-- About this task --
Return every line of the records that includes the string "physical".

-- Supplied data --
-- Opening Marker --

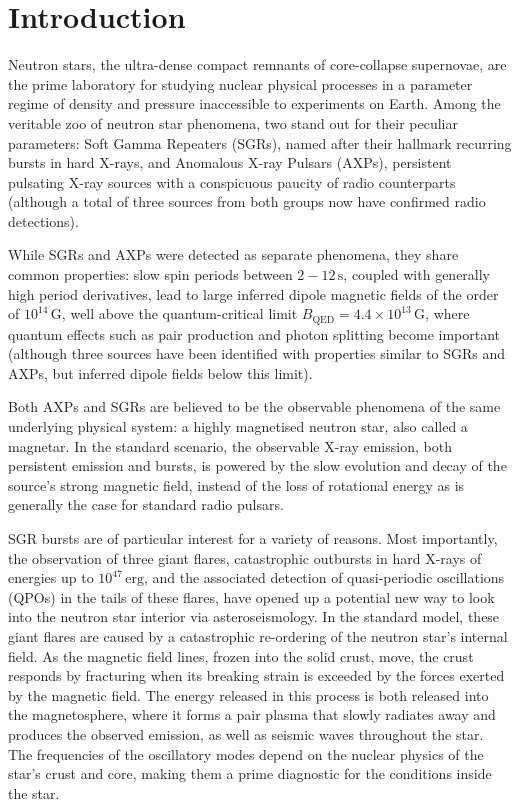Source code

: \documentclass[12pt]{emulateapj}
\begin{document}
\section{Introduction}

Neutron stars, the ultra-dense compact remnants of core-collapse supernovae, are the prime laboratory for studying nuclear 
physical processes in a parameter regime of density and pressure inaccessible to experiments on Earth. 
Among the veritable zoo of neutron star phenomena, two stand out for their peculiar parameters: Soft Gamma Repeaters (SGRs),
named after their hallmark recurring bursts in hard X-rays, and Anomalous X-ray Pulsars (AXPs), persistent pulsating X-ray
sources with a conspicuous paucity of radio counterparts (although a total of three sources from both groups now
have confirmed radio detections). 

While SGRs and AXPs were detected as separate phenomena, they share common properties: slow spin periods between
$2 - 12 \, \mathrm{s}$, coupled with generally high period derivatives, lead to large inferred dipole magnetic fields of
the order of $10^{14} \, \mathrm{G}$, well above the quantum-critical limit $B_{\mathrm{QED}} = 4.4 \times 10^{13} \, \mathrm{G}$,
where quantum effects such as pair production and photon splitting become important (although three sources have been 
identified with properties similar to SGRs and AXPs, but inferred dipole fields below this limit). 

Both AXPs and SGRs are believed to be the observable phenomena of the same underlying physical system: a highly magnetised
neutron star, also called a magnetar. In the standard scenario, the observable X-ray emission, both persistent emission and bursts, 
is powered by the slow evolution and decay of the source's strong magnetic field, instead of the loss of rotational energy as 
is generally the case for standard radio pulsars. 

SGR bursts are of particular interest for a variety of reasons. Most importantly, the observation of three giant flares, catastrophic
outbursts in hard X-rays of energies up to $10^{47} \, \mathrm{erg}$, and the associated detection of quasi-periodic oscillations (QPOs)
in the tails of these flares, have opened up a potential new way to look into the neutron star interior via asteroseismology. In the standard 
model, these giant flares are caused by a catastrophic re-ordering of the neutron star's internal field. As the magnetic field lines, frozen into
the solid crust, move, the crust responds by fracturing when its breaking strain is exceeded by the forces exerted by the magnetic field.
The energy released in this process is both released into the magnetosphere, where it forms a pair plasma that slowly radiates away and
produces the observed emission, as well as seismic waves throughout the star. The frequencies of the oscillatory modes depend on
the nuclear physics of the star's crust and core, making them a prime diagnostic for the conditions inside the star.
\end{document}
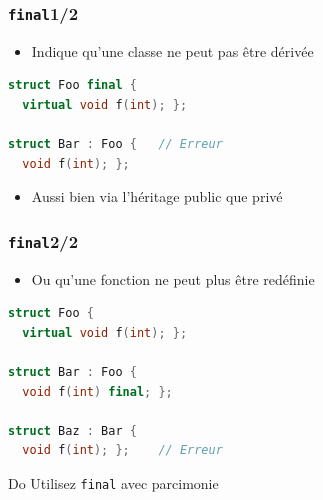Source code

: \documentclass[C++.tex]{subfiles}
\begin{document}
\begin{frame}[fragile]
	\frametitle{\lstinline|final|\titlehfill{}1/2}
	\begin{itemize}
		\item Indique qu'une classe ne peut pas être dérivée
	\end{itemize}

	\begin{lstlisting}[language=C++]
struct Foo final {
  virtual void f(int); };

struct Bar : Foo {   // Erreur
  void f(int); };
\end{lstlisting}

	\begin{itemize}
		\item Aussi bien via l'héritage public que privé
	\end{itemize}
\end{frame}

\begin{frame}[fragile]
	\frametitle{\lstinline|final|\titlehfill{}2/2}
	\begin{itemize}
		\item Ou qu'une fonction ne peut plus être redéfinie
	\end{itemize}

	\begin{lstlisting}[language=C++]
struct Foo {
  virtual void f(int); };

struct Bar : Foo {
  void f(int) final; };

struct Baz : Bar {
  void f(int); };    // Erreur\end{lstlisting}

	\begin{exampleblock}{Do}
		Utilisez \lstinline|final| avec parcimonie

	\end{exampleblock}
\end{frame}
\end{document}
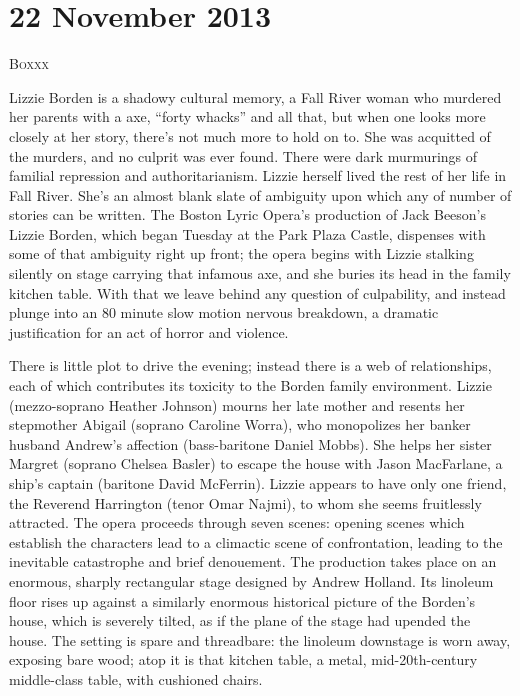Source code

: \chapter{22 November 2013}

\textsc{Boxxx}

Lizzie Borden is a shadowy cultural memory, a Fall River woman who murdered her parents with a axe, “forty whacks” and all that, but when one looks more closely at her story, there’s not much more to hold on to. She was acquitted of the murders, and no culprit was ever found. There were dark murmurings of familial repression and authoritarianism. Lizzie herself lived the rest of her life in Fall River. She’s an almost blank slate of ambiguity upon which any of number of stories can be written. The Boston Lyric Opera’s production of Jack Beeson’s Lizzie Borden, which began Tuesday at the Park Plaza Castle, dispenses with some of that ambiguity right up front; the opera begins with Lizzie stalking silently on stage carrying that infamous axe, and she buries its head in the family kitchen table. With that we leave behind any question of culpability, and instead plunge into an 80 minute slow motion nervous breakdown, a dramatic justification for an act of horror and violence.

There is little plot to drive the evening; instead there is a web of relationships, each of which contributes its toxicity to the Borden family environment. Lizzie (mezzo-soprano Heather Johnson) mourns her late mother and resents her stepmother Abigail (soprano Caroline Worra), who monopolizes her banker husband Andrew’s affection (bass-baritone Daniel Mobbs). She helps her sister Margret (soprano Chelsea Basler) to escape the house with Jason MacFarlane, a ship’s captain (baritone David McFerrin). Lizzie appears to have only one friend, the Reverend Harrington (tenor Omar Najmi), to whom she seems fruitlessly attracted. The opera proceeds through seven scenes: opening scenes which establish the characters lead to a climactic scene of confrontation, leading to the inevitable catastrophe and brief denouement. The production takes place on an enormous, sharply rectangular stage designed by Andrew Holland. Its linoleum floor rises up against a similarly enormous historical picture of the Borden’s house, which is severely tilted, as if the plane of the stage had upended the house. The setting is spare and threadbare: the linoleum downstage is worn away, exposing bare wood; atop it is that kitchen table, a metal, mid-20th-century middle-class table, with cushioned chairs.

-- Closing Marker --

-- Answer space --
physical processes in a parameter regime of density and pressure inaccessible to experiments on Earth. 
Both AXPs and SGRs are believed to be the observable phenomena of the same underlying physical system: a highly magnetised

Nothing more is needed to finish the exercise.